Attention! Achtung!

Weingut Loimer - Muskateller mit Achtung!

 

When you are a winemaker of high stature, like Fred Loimer, it takes a lot of gumption to risk making a wine that is all about time and tension – a wine made without modern winemaking techniques and with high probability of failure. This is, however, what Loimer did and this is that wine … it’s a rousing success and is enchanting to enjoy. Also, it makes me say that I’m glad to be alive.

 

Quick Tidbits

 

  • All Biodynamic Farming Practices.
  • Barrel fermented on the skins. (AKA Orange Wine)
  • Very small and limited production.

 

About the Winery

 

Loimer is famous for making some of the best Gruner Veltliner in Austria. Fred came back to the winery in 1988 and began to make changes almost immediately. He helmed the move to Biodynamic Farming and also oversaw a modernization in the cellar but, now after 30 years behind the wheel, he’s started to experiment with more traditional styles of making wine. Experiment might be the wrong word here … more like he’s just letting the wines make themselves.
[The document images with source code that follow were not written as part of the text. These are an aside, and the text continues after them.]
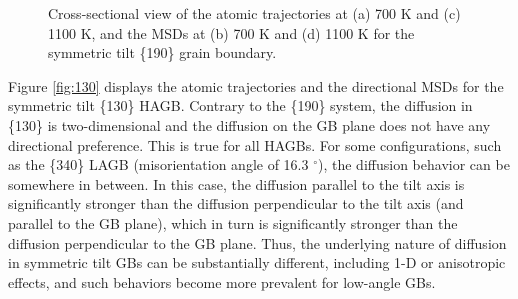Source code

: \documentclass{elsarticle}
\providecommand{\DIFadd}[1]{{\protect\color{blue} \sf #1}} %
\providecommand{\DIFdel}[1]{}
\providecommand{\DIFaddbegin}{} %
\providecommand{\DIFaddend}{} %
\providecommand{\DIFdelbegin}{} %
\providecommand{\DIFdelend}{} %
\providecommand{\DIFaddFL}[1]{\DIFadd{#1}} %
\providecommand{\DIFdelFL}[1]{\DIFdel{#1}} %
\providecommand{\DIFaddbeginFL}{} %
\providecommand{\DIFaddendFL}{} %
\providecommand{\DIFdelbeginFL}{} %
\providecommand{\DIFdelendFL}{} %
\begin{document}
\begin{figure}[!ht]
\begin{subfigure}{0.49\textwidth}
	\end{subfigure}
\caption{\DIFdelbeginFL \DIFdelFL{Atomic trajectory lines in }\DIFdelendFL \DIFaddbeginFL \DIFaddFL{Cross-sectional view of }\DIFaddendFL the \DIFdelbeginFL \DIFdelFL{GB cross sections }\DIFdelendFL \DIFaddbeginFL \DIFaddFL{atomic trajectories }\DIFaddendFL at (a) 700 K and (c) 1100 K, and the \DIFdelbeginFL \DIFdelFL{MSD }\DIFdelendFL \DIFaddbeginFL \DIFaddFL{MSDs }\DIFaddendFL at (b) 700 K and (d) 1100 K for the symmetric tilt \{190\} grain boundary.}
\label{fig:190}
\end{figure}

Figure \ref{fig:130} displays the atomic trajectories and the directional MSDs for the symmetric tilt \{130\} \DIFdelbegin \DIFdel{GB}\DIFdelend \DIFaddbegin \DIFadd{HAGB}\DIFaddend . Contrary to the \{190\} system, the diffusion in \{130\} is two-dimensional \DIFdelbegin \DIFdel{. The }\DIFdelend \DIFaddbegin \DIFadd{and the }\DIFaddend diffusion on the GB plane does not have any directional preference\DIFdelbegin \DIFdel{in this case}\DIFdelend . This is true for \DIFdelbegin \DIFdel{most }\DIFdelend \DIFaddbegin \DIFadd{all }\DIFaddend HAGBs. For some configurations, such as the \{340\} \DIFdelbegin \DIFdel{system }\DIFdelend \DIFaddbegin \DIFadd{LAGB }\DIFaddend (misorientation angle of 16.3\DIFdelbegin \DIFdel{degrees}\DIFdelend \DIFaddbegin \DIFadd{$^{\circ}$}\DIFaddend ), the diffusion behavior can be somewhere in between. In \DIFdelbegin \DIFdel{those cases}\DIFdelend \DIFaddbegin \DIFadd{this case}\DIFaddend , the diffusion parallel to the tilt axis is significantly stronger than the diffusion perpendicular to the tilt axis (and parallel to the GB plane), which in turn is significantly stronger than the diffusion perpendicular to the GB plane. Thus, \DIFdelbegin \DIFdel{while the magnitude of diffusion is only marginally dependent upon the orientation of the GBs, the }\DIFdelend \DIFaddbegin \DIFadd{the }\DIFaddend underlying nature of diffusion \DIFdelbegin \DIFdel{on }\DIFdelend \DIFaddbegin \DIFadd{in }\DIFaddend symmetric tilt GBs can be substantially different, including 1-D or anisotropic effects, and such behaviors become more prevalent for \DIFdelbegin \DIFdel{LAGBs}\DIFdelend \DIFaddbegin \DIFadd{low-angle GBs}\DIFaddend .
\end{document}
The grapes are handpicked and then put into a large old oak barrels for fermentation where the juice sits with the skins for four weeks. Seven more months in another old barrel to round itself out and then into the bottle. Pretty simple but the results are anything but simple.

 

What It Tastes Like

 

Muskateller is one of my favorite grapes of all time. With all the exotic spice aromas and that heady, shameless, Lychee fruit … it’s just one of those wines that I love to live in the smell of. This one, however, adds in a dash of apricot and nuttiness to the mix too. Usually I have to remind people that wines like this can fool you: it smells like it’s going to be sweet as all get out … and while this wine operates and feels not-sweet in the mouth, there is some slight sugar here and I’m convinced that if I didn’t mention it that you might have never been able to tell it had any discernible sugar to it at all. In the mouth; it’s full on grippy (that comes from the tannin in the skins) but also light bodied and refreshing. The lychee and apricot follow into the flavors here too. The wine is successful at taking the tannin from a red wine and pairing it with the high-tone aromatic of a white. It is in that delicate balance between all its disparate that the wine shines: The nuttiness works with the heady fruit; the tannin works with the sugar. All of them combine to a wine that I love and I’m glad that wines like this exist. It pushes the boundaries of what I know and expands my own horizons beyond the normal. At the same time this wine is telling me, clearly, to pay attention. The wine does make me glad to be alive. Achtung Baby Indeed!

PS – buy a bottle of this wine and put on U2’s Achtung Baby. Turn the volume up on the first track, Zoo Station. This wine, Fred Loimer’s philosophy on his wines (“If we have one helping hand in the cellar,” says Fred, “it’s time.”), and the song echo one another nicely.